• Supplied material:
------------------------------------------------------------

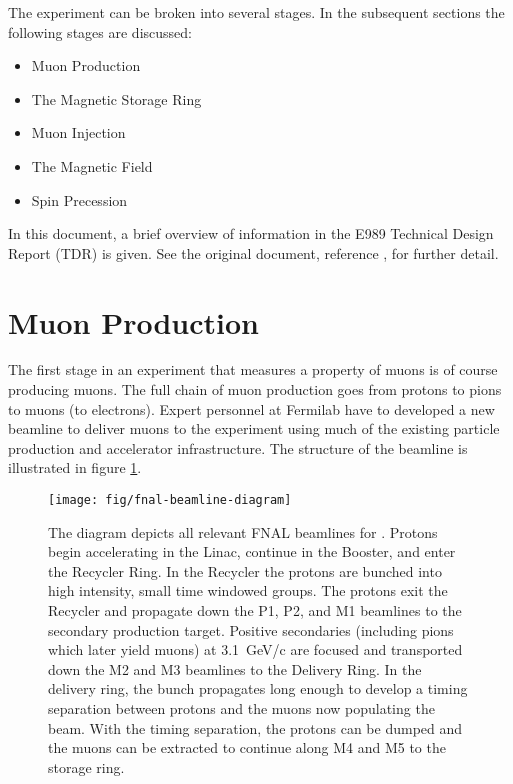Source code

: The \mugmtwo experiment can be broken into several stages.  In the subsequent sections the following stages are discussed:

\begin{itemize}[noitemsep]
\item{Muon Production}
\item{The Magnetic Storage Ring}
\item{Muon Injection}
\item{The Magnetic Field}
\item{Spin Precession}
\end{itemize}

\noindent
In this document, a brief overview of information in the E989 Technical Design Report (TDR) is given. See the original document, reference \cite{e989-tdr}, for further detail. 

\section{Muon Production} \label{sec:muon-production}

The first stage in an experiment that measures a property of muons is of course producing muons. The full chain of muon production goes from protons to pions to muons (to electrons).  Expert personnel at Fermilab have to developed a new beamline to deliver muons to the \gmtwo experiment using much of the existing particle production and accelerator infrastructure.  The structure of the beamline is illustrated in figure \ref{fig:fnal-beamline-diagram}.


\begin{figure}
\texttt{[image: fig/fnal-beamline-diagram]}
\caption{
    The diagram depicts all relevant FNAL beamlines for \gmtwo.  Protons begin accelerating in the Linac, continue in the Booster, and enter the Recycler Ring. In the Recycler the protons are bunched into high intensity, small time windowed groups.  The protons exit the Recycler and propagate down the P1, P2, and M1 beamlines to the secondary production target.  Positive secondaries (including pions which later yield muons) at \SI{3.1}{\GeV/c} are focused and transported down the M2 and M3 beamlines to the Delivery Ring.  In the delivery ring, the bunch propagates long enough to develop a timing separation between protons and the muons now populating the beam.  With the timing separation, the protons can be dumped and the muons can be extracted to continue along M4 and M5 to the \gmtwo storage ring. 
    \label{fig:fnal-beamline-diagram}
}
\end{figure}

------------------------------------------------------------

• Directions:
Only the pictures are to be left out; the rest of the material above should be printed verbatim.

• Worked solution:
Source code

: The \mugmtwo experiment can be broken into several stages.  In the subsequent sections the following stages are discussed:

\begin{itemize}[noitemsep]
\item{Muon Production}
\item{The Magnetic Storage Ring}
\item{Muon Injection}
\item{The Magnetic Field}
\item{Spin Precession}
\end{itemize}

\noindent
In this document, a brief overview of information in the E989 Technical Design Report (TDR) is given. See the original document, reference \cite{e989-tdr}, for further detail. 

\section{Muon Production} \label{sec:muon-production}

The first stage in an experiment that measures a property of muons is of course producing muons. The full chain of muon production goes from protons to pions to muons (to electrons).  Expert personnel at Fermilab have to developed a new beamline to deliver muons to the \gmtwo experiment using much of the existing particle production and accelerator infrastructure.  The structure of the beamline is illustrated in figure \ref{fig:fnal-beamline-diagram}.


\begin{figure}
\texttt{[image: fig/fnal-beamline-diagram]}
\caption{
    The diagram depicts all relevant FNAL beamlines for \gmtwo.  Protons begin accelerating in the Linac, continue in the Booster, and enter the Recycler Ring. In the Recycler the protons are bunched into high intensity, small time windowed groups.  The protons exit the Recycler and propagate down the P1, P2, and M1 beamlines to the secondary production target.  Positive secondaries (including pions which later yield muons) at \SI{3.1}{\GeV/c} are focused and transported down the M2 and M3 beamlines to the Delivery Ring.  In the delivery ring, the bunch propagates long enough to develop a timing separation between protons and the muons now populating the beam.  With the timing separation, the protons can be dumped and the muons can be extracted to continue along M4 and M5 to the \gmtwo storage ring. 
    \label{fig:fnal-beamline-diagram}
}
\end{figure}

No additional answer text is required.